He moved away to turn on the skull lamp in the hallway, instead, its glow barely bright enough to allow them to see - and dim enough to never reach the shutters.

"Better?" Lockwood asked her, concerned, and Lucy shot him a grateful look.

"Yeah. Thanks."

"Anytime, Luce."

"Sorry," she tried to explain herself. "It's just that, just for now, I really don't want to be-"

"I know," Lockwood said, eyes locked onto the window now, too, and Lucy supposed she didn't need to explain to someone who'd lived through it alongside her.

More than her, actually. She didn't even remember Ilwich.

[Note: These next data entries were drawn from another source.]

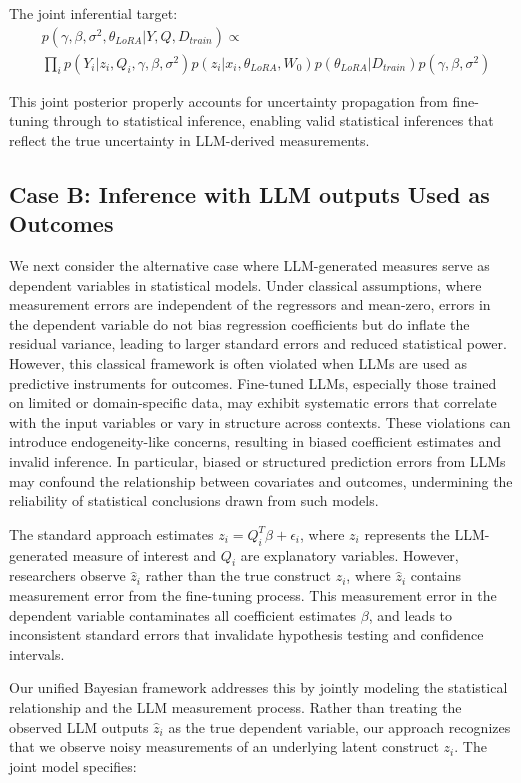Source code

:\documentclass[11pt]{article}
\begin{document}
The joint inferential target:
\begin{align}
&p(\gamma, \beta, \sigma^2, \theta_{LoRA}|Y, Q, D_{train}) \propto \label{eq:joint_target} \\
&\prod_i p(Y_i|z_i, Q_i, \gamma, \beta, \sigma^2)p(z_i|x_i, \theta_{LoRA}, W_0)p(\theta_{LoRA}|D_{train})p(\gamma, \beta, \sigma^2) \nonumber
\end{align}

This joint posterior properly accounts for uncertainty propagation from fine-tuning through to statistical inference, enabling valid statistical inferences that reflect the true uncertainty in LLM-derived measurements.

\subsection{Case B: Inference with LLM outputs Used as Outcomes}

We next consider the alternative case where LLM-generated measures serve as dependent variables in statistical models. Under classical assumptions, where measurement errors are independent of the regressors and mean-zero, errors in the dependent variable do not bias regression coefficients but do inflate the residual variance, leading to larger standard errors and reduced statistical power. However, this classical framework is often violated when LLMs are used as predictive instruments for outcomes. Fine-tuned LLMs, especially those trained on limited or domain-specific data, may exhibit systematic errors that correlate with the input variables or vary in structure across contexts. These violations can introduce endogeneity-like concerns, resulting in biased coefficient estimates and invalid inference. In particular, biased or structured prediction errors from LLMs may confound the relationship between covariates and outcomes, undermining the reliability of statistical conclusions drawn from such models.

The standard approach estimates $z_i = Q_i^T\beta + \epsilon_i$, where $z_i$ represents the LLM-generated measure of interest and $Q_i$ are explanatory variables. However, researchers observe $\hat{z}_i$ rather than the true construct $z_i$, where $\hat{z}_i$ contains measurement error from the fine-tuning process. This measurement error in the dependent variable contaminates all coefficient estimates $\beta$, and leads to inconsistent standard errors that invalidate hypothesis testing and confidence intervals.

Our unified Bayesian framework addresses this by jointly modeling the statistical relationship and the LLM measurement process. Rather than treating the observed LLM outputs $\hat{z}_i$ as the true dependent variable, our approach recognizes that we observe noisy measurements of an underlying latent construct $z_i$. The joint model specifies:
\end{document}
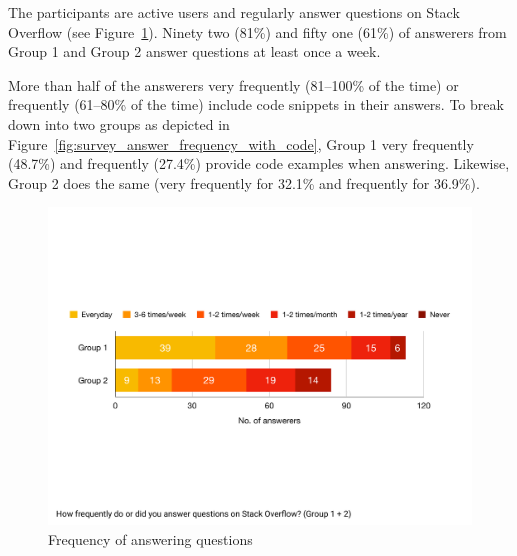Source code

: \documentclass{svjour3}                     %
\begin{document}
The participants are active users and regularly answer questions on Stack Overflow (see Figure~\ref{fig:survey_answer_frequency}). Ninety two (81\%) and fifty one (61\%) of answerers from Group 1 and Group 2  answer questions at least once a week.

More than half of the answerers very frequently (81--100\% of the time) or frequently (61--80\% of the time) include code snippets in their answers. To break down into two groups as depicted in Figure~\ref{fig:survey_answer_frequency_with_code},
Group 1 very frequently (48.7\%) and frequently (27.4\%) provide code examples when answering. Likewise, Group 2 does the same (very frequently for 32.1\% and frequently for 36.9\%).


\begin{figure}
		\centering
		\includegraphics[width=0.8\linewidth]{survey_answer_frequency}
		\caption{Frequency of answering questions}
		\label{fig:survey_answer_frequency}
\end{figure}

\end{document}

Lockwood walked into the room ahead of her, but instead of letting himself sink into one of the armchairs, he sat himself on the ground right in front of the furthest one.

Lucy huffed out a strained laugh. "I don't think we need to go that far. No one will be able to see us from the outside even if we do sit on the actual furniture."

"I know, and you're welcome to actually take a chair," Lockwood said, grasping for words for a second, "but ever since I was a kid, I've found it comforting to just... sit on the floor sometimes," he admitted. "It's... different."

"It's a different perspective," Lucy provided. She didn't take the chair that Lockwood had offered. Instead, she sat herself down on the floor right next to him.

He kept his eyes on her as she did so, smiling softly when her leg grazed his as she shifted to pick up her cup again. "Yeah. I guess so. It's oddly grounding."

"Well, we are sitting on the ground," Lucy quipped, and Lockwood let his head fall back against the seat cushion as he laughed.

"You know that's not what I mean."

"I do know," she assured him. "I did the same thing back home. And I suppose I must've done it here, too. Just laying down on the floor sometimes, stretching my arm up in the air, seeing what I can reach. It feels good, to be disconnected like that. Reflective."

"Yeah, that," Lockwood muttered, turning his head to look at her, suddenly sombre. "We should've done this more often. Sitting together in the library."

Lucy smiled. "On the ground and in the dark?"

His smile was a mirror of hers. "On the ground and in the dark."

"You know I can't really comment on that, but... why didn't we?"

"It was my fault, really. I pushed you away sometimes, when you got too close."

"Like you did up until this morning?"

"Something like that," Lockwood tried to play it off, and now it was on Lucy to turn her head to look at him.

"Why did you?" she asked. "I mean, you told me why you did it this past week, but why did you do it back then?" Then, trying to not let the hurt of the implication of it all show, "We were in love with each other, weren't we?"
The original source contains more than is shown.